Example. ₹12,00,000 lumpsum invested today at 12% for 10 years grows to about ₹37,27,000. The same ₹12L spread as ₹10,000/month SIP for 10 years grows to about ₹23,23,000. The lumpsum wins by roughly ₹14L — purely because the full corpus compounded the whole decade.
When SIP wins
You don't have a lumpsum — you have a salary. SIP turns that into investing without a decision each month. In volatile or sideways years, rupee-cost averaging buys more units when prices fall, lowering your average cost. And the boring monthly auto-debit beats the spreadsheet that says "I'll start next quarter."
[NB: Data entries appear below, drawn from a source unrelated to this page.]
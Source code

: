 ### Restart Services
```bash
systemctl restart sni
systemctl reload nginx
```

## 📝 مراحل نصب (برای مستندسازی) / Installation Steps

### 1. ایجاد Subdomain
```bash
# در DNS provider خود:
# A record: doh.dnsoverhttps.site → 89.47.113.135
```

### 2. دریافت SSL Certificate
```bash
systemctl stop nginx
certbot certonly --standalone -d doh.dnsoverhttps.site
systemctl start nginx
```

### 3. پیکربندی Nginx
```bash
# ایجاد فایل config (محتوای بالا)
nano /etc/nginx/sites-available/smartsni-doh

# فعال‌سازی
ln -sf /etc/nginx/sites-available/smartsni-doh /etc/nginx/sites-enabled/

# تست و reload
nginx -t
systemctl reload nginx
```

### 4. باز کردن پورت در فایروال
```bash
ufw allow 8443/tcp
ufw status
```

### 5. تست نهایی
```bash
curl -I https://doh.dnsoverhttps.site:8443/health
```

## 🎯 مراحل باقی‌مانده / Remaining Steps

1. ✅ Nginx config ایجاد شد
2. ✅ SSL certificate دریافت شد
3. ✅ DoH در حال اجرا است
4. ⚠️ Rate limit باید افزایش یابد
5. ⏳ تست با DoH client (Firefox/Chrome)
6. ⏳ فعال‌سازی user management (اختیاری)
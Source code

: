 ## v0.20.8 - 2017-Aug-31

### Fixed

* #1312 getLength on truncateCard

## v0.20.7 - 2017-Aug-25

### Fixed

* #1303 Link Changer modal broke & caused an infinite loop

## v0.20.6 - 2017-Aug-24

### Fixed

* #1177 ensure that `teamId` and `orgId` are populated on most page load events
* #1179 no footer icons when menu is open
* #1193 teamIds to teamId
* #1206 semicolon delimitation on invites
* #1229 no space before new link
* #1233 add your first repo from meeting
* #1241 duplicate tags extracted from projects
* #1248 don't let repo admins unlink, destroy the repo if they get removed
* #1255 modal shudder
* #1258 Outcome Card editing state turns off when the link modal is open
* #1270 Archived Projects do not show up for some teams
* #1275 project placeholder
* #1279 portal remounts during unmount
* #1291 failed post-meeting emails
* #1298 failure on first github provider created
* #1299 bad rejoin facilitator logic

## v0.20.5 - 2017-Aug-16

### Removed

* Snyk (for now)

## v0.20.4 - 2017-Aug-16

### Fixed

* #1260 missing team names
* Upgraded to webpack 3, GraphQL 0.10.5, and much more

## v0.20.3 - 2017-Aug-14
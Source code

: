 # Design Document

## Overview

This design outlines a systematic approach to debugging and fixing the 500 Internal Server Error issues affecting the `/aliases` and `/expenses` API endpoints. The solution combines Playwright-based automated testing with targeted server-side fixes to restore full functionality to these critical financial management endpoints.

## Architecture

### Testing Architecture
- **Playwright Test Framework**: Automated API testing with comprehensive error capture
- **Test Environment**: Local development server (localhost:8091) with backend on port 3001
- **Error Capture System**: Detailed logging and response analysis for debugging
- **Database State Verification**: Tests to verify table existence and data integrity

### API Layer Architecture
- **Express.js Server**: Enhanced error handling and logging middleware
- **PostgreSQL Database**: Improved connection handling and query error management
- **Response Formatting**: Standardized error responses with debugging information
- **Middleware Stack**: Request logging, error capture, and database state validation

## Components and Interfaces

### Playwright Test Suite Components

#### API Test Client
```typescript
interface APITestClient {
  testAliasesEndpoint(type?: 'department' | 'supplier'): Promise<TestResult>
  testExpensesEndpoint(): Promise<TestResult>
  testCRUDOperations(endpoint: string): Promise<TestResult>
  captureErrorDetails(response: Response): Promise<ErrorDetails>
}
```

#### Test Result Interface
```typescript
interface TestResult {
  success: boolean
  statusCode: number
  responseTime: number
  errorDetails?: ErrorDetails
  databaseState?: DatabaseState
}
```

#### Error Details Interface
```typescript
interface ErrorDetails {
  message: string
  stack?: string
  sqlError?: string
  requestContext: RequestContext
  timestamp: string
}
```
SIP also wins behaviourally. Nobody flinches at ₹10,000/month. ₹12L in one click — most people freeze, wait six months, miss the move.
Common mistakes
- Waiting for a "dip." That's market timing wearing a sensible coat.
- Parking lumpsum in a savings account for years. 3% drag while you decide costs more than a 10% drawdown would.
- Big lumps in bull runs, stopping SIPs in dips. The exact inverse of what works.
- Mixing the two without a plan. A lumpsum staggered over 6–12 months (STP) is fine — over 5 years is just cash drag.
Updated May 26, 2026. Illustrative returns at 12% p.a. — actual mutual fund returns vary. Investments are subject to market risk; read scheme documents carefully.